> What needs to be done
Wherever a line in the data below holds "these", copy that line.

[Items listed in a dataset]
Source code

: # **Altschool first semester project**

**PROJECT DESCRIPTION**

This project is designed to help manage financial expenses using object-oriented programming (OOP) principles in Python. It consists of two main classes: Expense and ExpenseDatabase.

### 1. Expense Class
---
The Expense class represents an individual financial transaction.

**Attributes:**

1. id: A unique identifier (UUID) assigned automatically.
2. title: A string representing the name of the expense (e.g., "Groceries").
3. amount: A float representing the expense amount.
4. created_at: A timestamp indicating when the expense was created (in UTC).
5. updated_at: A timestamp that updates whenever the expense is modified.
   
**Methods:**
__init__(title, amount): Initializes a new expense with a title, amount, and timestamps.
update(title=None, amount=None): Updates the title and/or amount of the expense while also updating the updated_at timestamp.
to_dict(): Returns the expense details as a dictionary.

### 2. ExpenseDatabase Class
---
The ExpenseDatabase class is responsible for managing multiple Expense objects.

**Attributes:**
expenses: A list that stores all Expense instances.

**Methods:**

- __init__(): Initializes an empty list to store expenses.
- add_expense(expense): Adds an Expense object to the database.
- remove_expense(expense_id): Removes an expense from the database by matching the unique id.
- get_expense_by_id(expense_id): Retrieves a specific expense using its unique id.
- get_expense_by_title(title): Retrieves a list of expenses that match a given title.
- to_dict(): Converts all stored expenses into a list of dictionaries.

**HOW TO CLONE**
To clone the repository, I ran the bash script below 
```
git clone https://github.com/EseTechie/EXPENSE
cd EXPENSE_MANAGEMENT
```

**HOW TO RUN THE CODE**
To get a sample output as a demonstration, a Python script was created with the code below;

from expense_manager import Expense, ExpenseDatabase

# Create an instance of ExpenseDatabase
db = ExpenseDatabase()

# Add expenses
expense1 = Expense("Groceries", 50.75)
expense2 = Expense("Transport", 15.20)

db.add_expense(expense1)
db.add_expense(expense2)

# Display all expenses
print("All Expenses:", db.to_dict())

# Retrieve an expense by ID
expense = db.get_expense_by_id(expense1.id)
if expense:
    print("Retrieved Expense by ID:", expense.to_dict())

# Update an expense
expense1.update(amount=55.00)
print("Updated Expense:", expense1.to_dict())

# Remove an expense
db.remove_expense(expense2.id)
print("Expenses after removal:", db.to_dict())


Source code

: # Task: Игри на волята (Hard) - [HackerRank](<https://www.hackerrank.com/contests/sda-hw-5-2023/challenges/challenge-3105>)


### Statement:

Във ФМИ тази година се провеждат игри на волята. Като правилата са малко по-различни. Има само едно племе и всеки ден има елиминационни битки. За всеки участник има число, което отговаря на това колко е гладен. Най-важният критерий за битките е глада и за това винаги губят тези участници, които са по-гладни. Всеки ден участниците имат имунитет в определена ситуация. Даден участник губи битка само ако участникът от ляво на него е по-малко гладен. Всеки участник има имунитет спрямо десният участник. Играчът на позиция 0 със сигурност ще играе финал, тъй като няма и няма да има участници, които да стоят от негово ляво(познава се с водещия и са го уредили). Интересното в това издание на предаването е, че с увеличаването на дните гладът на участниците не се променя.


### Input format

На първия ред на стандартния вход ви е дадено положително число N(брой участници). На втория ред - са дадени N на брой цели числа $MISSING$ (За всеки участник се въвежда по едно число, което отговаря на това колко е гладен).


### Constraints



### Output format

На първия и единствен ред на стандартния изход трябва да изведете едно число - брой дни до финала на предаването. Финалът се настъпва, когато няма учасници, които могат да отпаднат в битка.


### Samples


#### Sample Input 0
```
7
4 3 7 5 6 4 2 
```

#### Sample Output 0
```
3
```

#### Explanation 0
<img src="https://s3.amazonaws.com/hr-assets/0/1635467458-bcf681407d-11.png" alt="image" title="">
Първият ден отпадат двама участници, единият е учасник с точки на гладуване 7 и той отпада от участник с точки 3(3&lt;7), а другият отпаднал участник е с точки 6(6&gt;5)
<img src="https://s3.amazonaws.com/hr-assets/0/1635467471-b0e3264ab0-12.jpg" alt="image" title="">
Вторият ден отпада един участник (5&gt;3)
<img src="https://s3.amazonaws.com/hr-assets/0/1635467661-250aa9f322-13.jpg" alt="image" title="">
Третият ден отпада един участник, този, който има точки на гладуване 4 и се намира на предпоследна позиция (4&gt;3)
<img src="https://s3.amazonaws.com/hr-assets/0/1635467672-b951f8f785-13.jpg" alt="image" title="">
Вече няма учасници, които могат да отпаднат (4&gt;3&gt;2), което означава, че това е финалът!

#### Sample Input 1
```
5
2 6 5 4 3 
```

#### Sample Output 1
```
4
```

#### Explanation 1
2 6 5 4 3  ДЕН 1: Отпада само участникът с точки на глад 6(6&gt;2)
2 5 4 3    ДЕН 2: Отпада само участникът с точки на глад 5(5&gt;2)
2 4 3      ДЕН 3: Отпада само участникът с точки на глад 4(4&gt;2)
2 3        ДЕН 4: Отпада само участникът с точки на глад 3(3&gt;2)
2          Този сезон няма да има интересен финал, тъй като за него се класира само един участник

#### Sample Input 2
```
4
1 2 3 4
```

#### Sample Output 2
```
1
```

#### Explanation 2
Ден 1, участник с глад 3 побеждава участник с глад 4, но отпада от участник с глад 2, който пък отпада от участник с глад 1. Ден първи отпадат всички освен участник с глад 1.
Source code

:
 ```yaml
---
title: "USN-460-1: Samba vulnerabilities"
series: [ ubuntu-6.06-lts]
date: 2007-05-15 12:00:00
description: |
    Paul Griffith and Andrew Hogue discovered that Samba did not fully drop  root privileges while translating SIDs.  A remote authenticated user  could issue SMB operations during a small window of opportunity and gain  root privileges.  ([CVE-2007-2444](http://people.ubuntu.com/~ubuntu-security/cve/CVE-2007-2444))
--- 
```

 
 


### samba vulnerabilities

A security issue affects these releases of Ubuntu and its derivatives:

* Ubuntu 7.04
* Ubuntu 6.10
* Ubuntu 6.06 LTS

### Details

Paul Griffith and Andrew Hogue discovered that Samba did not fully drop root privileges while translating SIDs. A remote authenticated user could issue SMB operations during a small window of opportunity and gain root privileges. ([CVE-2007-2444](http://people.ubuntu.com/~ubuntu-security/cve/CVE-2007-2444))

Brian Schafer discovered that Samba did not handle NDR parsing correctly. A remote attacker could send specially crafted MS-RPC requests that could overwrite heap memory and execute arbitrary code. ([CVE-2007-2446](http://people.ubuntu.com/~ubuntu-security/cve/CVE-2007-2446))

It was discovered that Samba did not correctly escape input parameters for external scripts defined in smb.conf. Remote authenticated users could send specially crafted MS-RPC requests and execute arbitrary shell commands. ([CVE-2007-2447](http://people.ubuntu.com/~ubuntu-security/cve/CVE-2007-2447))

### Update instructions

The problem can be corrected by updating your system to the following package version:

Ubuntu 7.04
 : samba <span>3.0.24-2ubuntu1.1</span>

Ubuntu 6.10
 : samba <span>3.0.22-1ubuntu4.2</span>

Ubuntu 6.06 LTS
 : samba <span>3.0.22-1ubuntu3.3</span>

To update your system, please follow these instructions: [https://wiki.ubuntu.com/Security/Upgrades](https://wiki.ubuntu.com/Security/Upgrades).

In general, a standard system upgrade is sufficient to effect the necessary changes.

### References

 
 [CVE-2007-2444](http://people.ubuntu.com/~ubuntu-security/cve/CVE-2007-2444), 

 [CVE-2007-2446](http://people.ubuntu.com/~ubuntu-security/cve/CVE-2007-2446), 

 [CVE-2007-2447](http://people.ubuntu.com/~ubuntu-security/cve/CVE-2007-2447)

> Output below
A security issue affects these releases of Ubuntu and its derivatives:
To update your system, please follow these instructions: [https://wiki.ubuntu.com/Security/Upgrades](https://wiki.ubuntu.com/Security/Upgrades).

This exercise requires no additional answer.